# Nymphing



## sbreech (Jun 6, 2010)

The wife is bugging me about what I'd like for Christmas, and I'm having a tough time thinking about what I want, since I already have what I need. I've been reading a lot about "European Nymphing" or "Czech Nymphing," and I'm contemplating telling her I'd like a 3wt or 4wt fast action 10' nymphing rod. If you've done the nymphing methods, is it fun? What rod would you recommend.
[/COLOR] 
Keep in mind, too, that I'm that wacky UL guy, and in the back of my mind I've been contemplating putting a larger reel with plenty of room for backing on one of these long 3wt whips and trying it out down in Florida for some beach surfing...


----------



## fishinnick (Feb 19, 2011)

Whenever possible, I prefer to "European nymph" aka high-stick nymph instead of fishing with a bobber. There's less slack line, you can detect strikes better, and overall you're more in control of your presentation imo. If you are really thinking of digging deep into European styles of nymphing I highly recommend you get George Daniel's book Dynamic Nymphing. It really gets into detail but it's a great read and has TONS of info on rigging, leader formulas, casting, patterns, etc. 

Not sure of the size of the streams you'll be fishing, but a 10fter would be a good nymphing stick. And be sure to post pics of your 3wt caught bull sharks!!


----------



## fallen513 (Jan 5, 2010)

Screw a bobber, if you're going to fish a nymph, high stick. Rod length is trivial on small water. 

Better yet, swing streamers.


----------



## sbreech (Jun 6, 2010)

Where I'm going in Florida has a long rock pier like structure that I think nymphing around would be AWESOME. I'm thinking about like 300 yards of spun gel backing.


----------



## Yakphisher (Jul 9, 2013)

Lil glass minnows will do even better. 

Rent kayak if you can't take your own.


----------



## HipWader (Jun 25, 2013)

sbreech said:


> The wife is bugging me about what I'd like for Christmas, and I'm having a tough time thinking about what I want, since I already have what I need. I've been reading a lot about "European Nymphing" or "Czech Nymphing," and I'm contemplating telling her I'd like a 3wt or 4wt fast action 10' nymphing rod. If you've done the nymphing methods, is it fun? What rod would you recommend.
> [/COLOR]
> Keep in mind, too, that I'm that wacky UL guy, and in the back of my mind I've been contemplating putting a larger reel with plenty of room for backing on one of these long 3wt whips and trying it out down in Florida for some beach surfing...

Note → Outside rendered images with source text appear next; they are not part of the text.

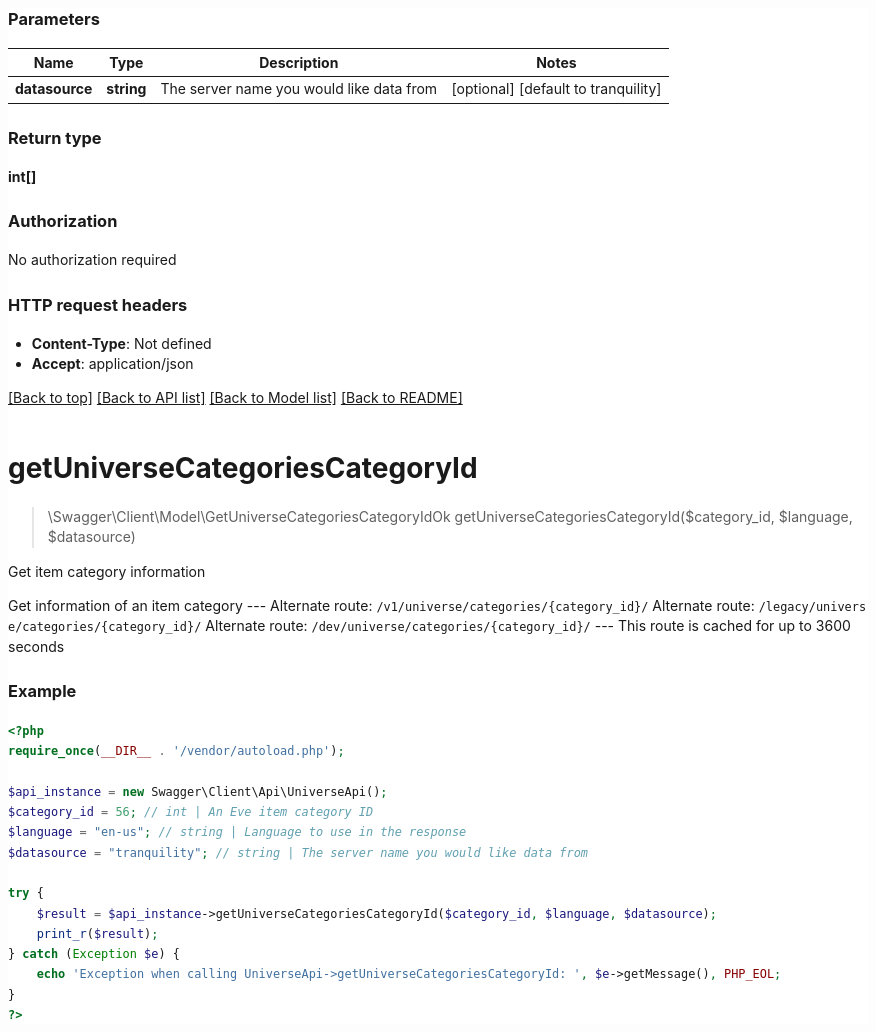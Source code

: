 ### Parameters

Name | Type | Description  | Notes
------------- | ------------- | ------------- | -------------
 **datasource** | **string**| The server name you would like data from | [optional] [default to tranquility]

### Return type

**int[]**

### Authorization

No authorization required

### HTTP request headers

 - **Content-Type**: Not defined
 - **Accept**: application/json

[[Back to top]](#) [[Back to API list]](../../README.md#documentation-for-api-endpoints) [[Back to Model list]](../../README.md#documentation-for-models) [[Back to README]](../../README.md)

# **getUniverseCategoriesCategoryId**
> \Swagger\Client\Model\GetUniverseCategoriesCategoryIdOk getUniverseCategoriesCategoryId($category_id, $language, $datasource)

Get item category information

Get information of an item category  ---  Alternate route: `/v1/universe/categories/{category_id}/`  Alternate route: `/legacy/universe/categories/{category_id}/`  Alternate route: `/dev/universe/categories/{category_id}/`   ---  This route is cached for up to 3600 seconds

### Example
```php
<?php
require_once(__DIR__ . '/vendor/autoload.php');

$api_instance = new Swagger\Client\Api\UniverseApi();
$category_id = 56; // int | An Eve item category ID
$language = "en-us"; // string | Language to use in the response
$datasource = "tranquility"; // string | The server name you would like data from

try {
    $result = $api_instance->getUniverseCategoriesCategoryId($category_id, $language, $datasource);
    print_r($result);
} catch (Exception $e) {
    echo 'Exception when calling UniverseApi->getUniverseCategoriesCategoryId: ', $e->getMessage(), PHP_EOL;
}
?>
```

Umm...for nymphing only...how about getting a Tenkara 13' which is perfect for nymphing...there was a guy down at Apple Creek a week ago using a Tenkara 14' rod and he was using a 6x tippet and was out fishing everyone using #18 and #20 midges...


----------



## Rasper (Sep 6, 2012)

I love my 5wt 11ft switch! Perfect for high sticking and swinging! 

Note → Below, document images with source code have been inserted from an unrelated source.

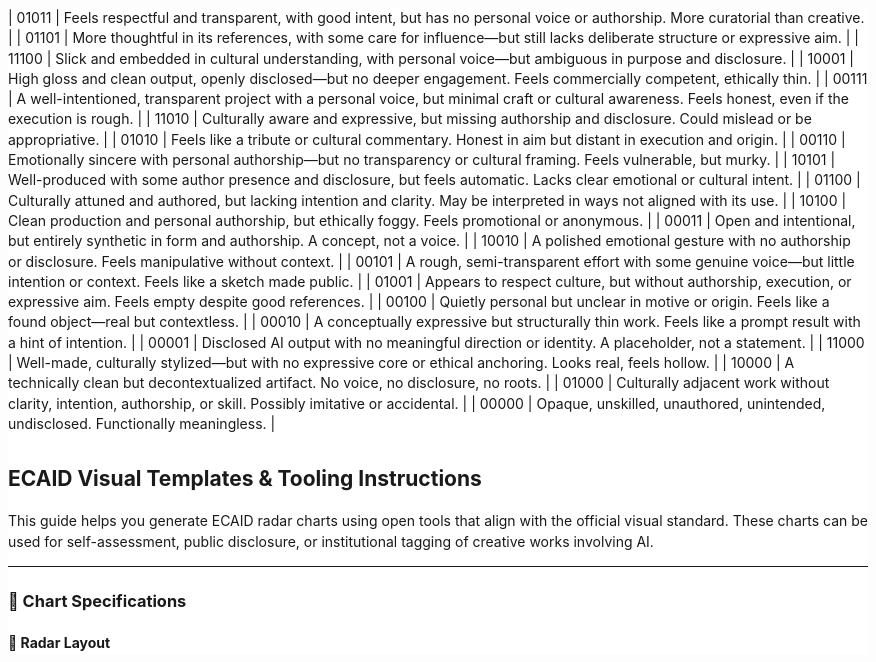 | 01011 | Feels respectful and transparent, with good intent, but has no personal voice or authorship. More curatorial than creative. |
| 01101 | More thoughtful in its references, with some care for influence—but still lacks deliberate structure or expressive aim. |
| 11100 | Slick and embedded in cultural understanding, with personal voice—but ambiguous in purpose and disclosure. |
| 10001 | High gloss and clean output, openly disclosed—but no deeper engagement. Feels commercially competent, ethically thin. |
| 00111 | A well-intentioned, transparent project with a personal voice, but minimal craft or cultural awareness. Feels honest, even if the execution is rough. |
| 11010 | Culturally aware and expressive, but missing authorship and disclosure. Could mislead or be appropriative. |
| 01010 | Feels like a tribute or cultural commentary. Honest in aim but distant in execution and origin. |
| 00110 | Emotionally sincere with personal authorship—but no transparency or cultural framing. Feels vulnerable, but murky. |
| 10101 | Well-produced with some author presence and disclosure, but feels automatic. Lacks clear emotional or cultural intent. |
| 01100 | Culturally attuned and authored, but lacking intention and clarity. May be interpreted in ways not aligned with its use. |
| 10100 | Clean production and personal authorship, but ethically foggy. Feels promotional or anonymous. |
| 00011 | Open and intentional, but entirely synthetic in form and authorship. A concept, not a voice. |
| 10010 | A polished emotional gesture with no authorship or disclosure. Feels manipulative without context. |
| 00101 | A rough, semi-transparent effort with some genuine voice—but little intention or context. Feels like a sketch made public. |
| 01001 | Appears to respect culture, but without authorship, execution, or expressive aim. Feels empty despite good references. |
| 00100 | Quietly personal but unclear in motive or origin. Feels like a found object—real but contextless. |
| 00010 | A conceptually expressive but structurally thin work. Feels like a prompt result with a hint of intention. |
| 00001 | Disclosed AI output with no meaningful direction or identity. A placeholder, not a statement. |
| 11000 | Well-made, culturally stylized—but with no expressive core or ethical anchoring. Looks real, feels hollow. |
| 10000 | A technically clean but decontextualized artifact. No voice, no disclosure, no roots. |
| 01000 | Culturally adjacent work without clarity, intention, authorship, or skill. Possibly imitative or accidental. |
| 00000 | Opaque, unskilled, unauthored, unintended, undisclosed. Functionally meaningless. |



## ECAID Visual Templates & Tooling Instructions

This guide helps you generate ECAID radar charts using open tools that align with the official visual standard. These charts can be used for self-assessment, public disclosure, or institutional tagging of creative works involving AI.

---

### 🔧 Chart Specifications

#### 🧭 Radar Layout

Sent from my DROID RAZR using Ohub Campfire mobile app


----------



## flytyer (Jan 3, 2005)

You could do what I did years ago with my son. He wanted to know what to get me for Christmas. Being an old fart and having a lot of stuff I don't need anyway I told him to just get me a Cabelas or Bass Pro gift card. Been getting them for Christmas every year since and love it. That way when I see something I think I need I can go get for free on his dime. 
Works for me!


----------



## kingofamberley (Jul 11, 2012)

flytyer said:


> You could do what I did years ago with my son. He wanted to know what to get me for Christmas. Being an old fart and having a lot of stuff I don't need anyway I told him to just get me a Cabelas or Bass Pro gift card. Been getting them for Christmas every year since and love it. That way when I see something I think I need I can go get for free on his dime.
> Works for me!


A lot of people think gift cards are impersonal, but I think they are the perfect gift. It's easy for the giver, and the receiver can get what they actually want!


Outdoor Hub mobile, the outdoor information engine


----------



## riverKing (Jan 26, 2007)

I would go with a 10ft 4wt. great for the mad and even enough rod with you light tackle problem to land a steelhead in small water. The 3wt is lighter and better in small water but cannot handle the heavier flies that you may need, (and I will tell you to use on the mad) and doesnt turn over indicators wich you will still end up using in some places (the mad). Also, you know that I will always recommend heavy so take that into account. As far as rods the Sage ESN is the coolest freaking rod out there. Lots of power in the butt and a light tip.


----------